Saturday, October 17, 2020

Weathering the Storm

 

 


 

The Eagle does not escape the storm. The Eagle simply uses the storm to lift it higher. It spreads its mighty wings and rises on the winds that bring the storm. 

- Jack White

 

We are constantly changing.  Life is not stagnant.  In life, we can be brought bare by storms that we never had a part in until it hits.  Covid is our threatening skyline right now.  But, within this huge storm, are many other little personal storms, whirling around like leaves falling from a fall tree.

 

In the last few days, I learned about losing two friends.  Kathy, one of our besties, was one.  In fact, I read about her passing in Face Book, in a post I happened upon.  We had spent years sitting together at least once a week.  There were four of us who commiserated on life, children, food, laughing and connecting in deep ways.  She was such a gregarious woman and we loved her being in our group of friends.  We talked about our children, grandchildren, our partners, and life in general.  She was much younger than the rest of us.  She was never negative, ever, nor did she ever complain.  Her husband died and in three days, she sold the house and moved to a further city to live with her daughter.  We tried to stay in contact but suddenly, her phone calls were not going through.  We did not know what was happening, so unlike her not to stay in contact with at least one of us.  She died three months after her husband.  No one told any of us.  It was devastating to read.  I contacted her daughter, through FB and got the message back that she got cancer and died within a month and a half.  We did the usual phone call thing, and I phoned the one on my list who would phone the other.  We were all in shock. She had died April 9 and now it was October 9th.   And, then, oner of us went to a small-town store and saw a death announcement.  Another younger friend had died and we never were contacted.  Again, the telephone tag.  Again, each of us became in touch with our own fears, our own losses, our own tsunamis, that come when there is shock and loss.  In the midst of it all, we were given reason to contemplate our own lives, to deal with the unknown factors.  Change. It is frightening to start losing friends, especially ones younger than us.   Storms create change and within that storm are little storms.

 

Life is not predictable.  We can only believe or wish or dream that there is some great hand in change of all this.  Yet, that does not stop the storms.  When you are standing, or bowed, by a storm, you are in survival mode and most of our reactions are impulsive.  We tend to be triggered and then move into dealing with such in ways we are conditioned to react.  Once the storm passes, we tend to move into gratitude and changing ourselves to our new reality.  We are never unchanged by a storm.  We are forced to consider, in the case of our loss of friends, our own aging and death.  We sit in the rubble and feel feelings of loss, a sense of betrayal at not knowing, and consider our relationships and what they mean to us.  We then move, it seems, into a type of gratitude for all they meant to us and how much so many can mean to us and how to deepen those bonds. 

 

Our ‘new normal’ is one of constant threat and change.  We do not now who to trust, we do not know what information to trust, conspiracy theories abound and we have to sort through it all to come to some sense of ‘knowing’ what is going on.  We are confused because life is not as we think it should be.  The only truly safe place is in our homes, with only a few people coming into the house.  We are forced to find new ways to be busy.  We are behooved to find peace in our isolation. We learn new ways of trusting others to keep us safe, as well.  It is all we have any small bits of control over. 
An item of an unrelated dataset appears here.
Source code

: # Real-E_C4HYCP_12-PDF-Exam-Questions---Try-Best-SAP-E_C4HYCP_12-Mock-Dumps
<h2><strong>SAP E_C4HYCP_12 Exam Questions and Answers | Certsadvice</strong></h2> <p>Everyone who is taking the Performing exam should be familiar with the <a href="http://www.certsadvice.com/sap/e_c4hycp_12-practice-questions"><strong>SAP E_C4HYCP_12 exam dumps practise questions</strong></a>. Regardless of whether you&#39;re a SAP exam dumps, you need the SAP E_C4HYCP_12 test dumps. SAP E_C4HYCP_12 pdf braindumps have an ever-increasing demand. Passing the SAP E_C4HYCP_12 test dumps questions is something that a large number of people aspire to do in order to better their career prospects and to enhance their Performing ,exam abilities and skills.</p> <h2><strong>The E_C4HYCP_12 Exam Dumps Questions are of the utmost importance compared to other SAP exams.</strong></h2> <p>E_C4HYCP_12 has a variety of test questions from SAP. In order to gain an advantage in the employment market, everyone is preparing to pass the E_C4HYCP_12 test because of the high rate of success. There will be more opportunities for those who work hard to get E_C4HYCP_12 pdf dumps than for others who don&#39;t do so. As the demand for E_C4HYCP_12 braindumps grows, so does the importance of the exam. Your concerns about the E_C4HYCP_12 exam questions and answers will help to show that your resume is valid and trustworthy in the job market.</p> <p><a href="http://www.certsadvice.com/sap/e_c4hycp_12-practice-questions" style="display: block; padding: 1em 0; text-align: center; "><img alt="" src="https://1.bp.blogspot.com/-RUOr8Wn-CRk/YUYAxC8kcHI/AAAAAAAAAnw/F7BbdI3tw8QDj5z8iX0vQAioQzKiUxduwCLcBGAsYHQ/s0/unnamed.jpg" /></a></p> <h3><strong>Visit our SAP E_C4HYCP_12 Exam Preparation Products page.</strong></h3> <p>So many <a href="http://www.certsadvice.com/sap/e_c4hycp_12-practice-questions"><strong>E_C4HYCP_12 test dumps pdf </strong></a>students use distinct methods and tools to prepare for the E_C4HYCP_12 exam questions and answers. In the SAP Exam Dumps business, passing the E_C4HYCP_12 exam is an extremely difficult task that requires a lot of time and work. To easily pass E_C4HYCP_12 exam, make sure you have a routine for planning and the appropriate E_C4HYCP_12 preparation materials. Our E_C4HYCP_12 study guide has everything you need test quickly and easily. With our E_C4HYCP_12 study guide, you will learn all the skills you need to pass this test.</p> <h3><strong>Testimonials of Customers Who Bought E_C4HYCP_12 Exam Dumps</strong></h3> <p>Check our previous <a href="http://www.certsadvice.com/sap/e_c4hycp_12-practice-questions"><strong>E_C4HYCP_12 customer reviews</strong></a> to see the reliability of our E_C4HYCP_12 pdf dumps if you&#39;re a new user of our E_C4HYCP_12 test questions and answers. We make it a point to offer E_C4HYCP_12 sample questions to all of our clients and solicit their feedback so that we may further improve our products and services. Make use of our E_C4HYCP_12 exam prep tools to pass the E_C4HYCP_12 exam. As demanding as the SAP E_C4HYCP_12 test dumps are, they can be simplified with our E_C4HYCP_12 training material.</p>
We seem to have to change our known reference points.  We are out of balance.  We find ourselves standing on the edge of known versus unknown.  Once the storm is over, there is a sense of shock, at some level, and we have to recoup our equilibrium.  We seek shelter.  We seek a sense of calm and begin to integrate new ways of being into our lives that gives us a sense of home as a safe harbor.  We have gone from life being the search for more, for bigger, for better, for more and more.  Now we have cause to pare down.  What we did to deflect the storms no longer work.  Punching at dark clouds does not work either.  So, since we cannot depend on anyone or anything but ourselves, best we build ourselves an inner fortress to help us weather it. 

For me, following The Good Red Road and living the First Nation’s Way as I understand it, helps me weather almost anything.  It helps me with understanding and with strength.  This does not mean I do not get weakened, nor downed from a storm, it means that I have something inside me, in the area of my spirituality, to help me rise when rising is next.  I do not pray to Creator to take away the storm.  Storms have reasons for being.  I pray to Creator to brace me through it.  When storms get deeply personal, it takes deeply personal work. 

I understand storms as a way of knowing that we do not control anything but ourselves, and, even that, when we are aged, we can lose some of that self-control as well.  Storms teach everything on earth that this is not our permanent home, that we are merely squatters, and temporarily so.   Preparing ourself through letting go of things we have no right to try to control, in grace and dignity of letting go of things that are not as important to us after a storm, and learning about surrendering and standing firm at the same time, all are part of preparation for future storms. We can prepare.  Sometimes we are preparing without even recognizing that we are.  We cannot live in fear, we need to accept storms are part of this life, and then making sur that we find a way to grace despite what may come.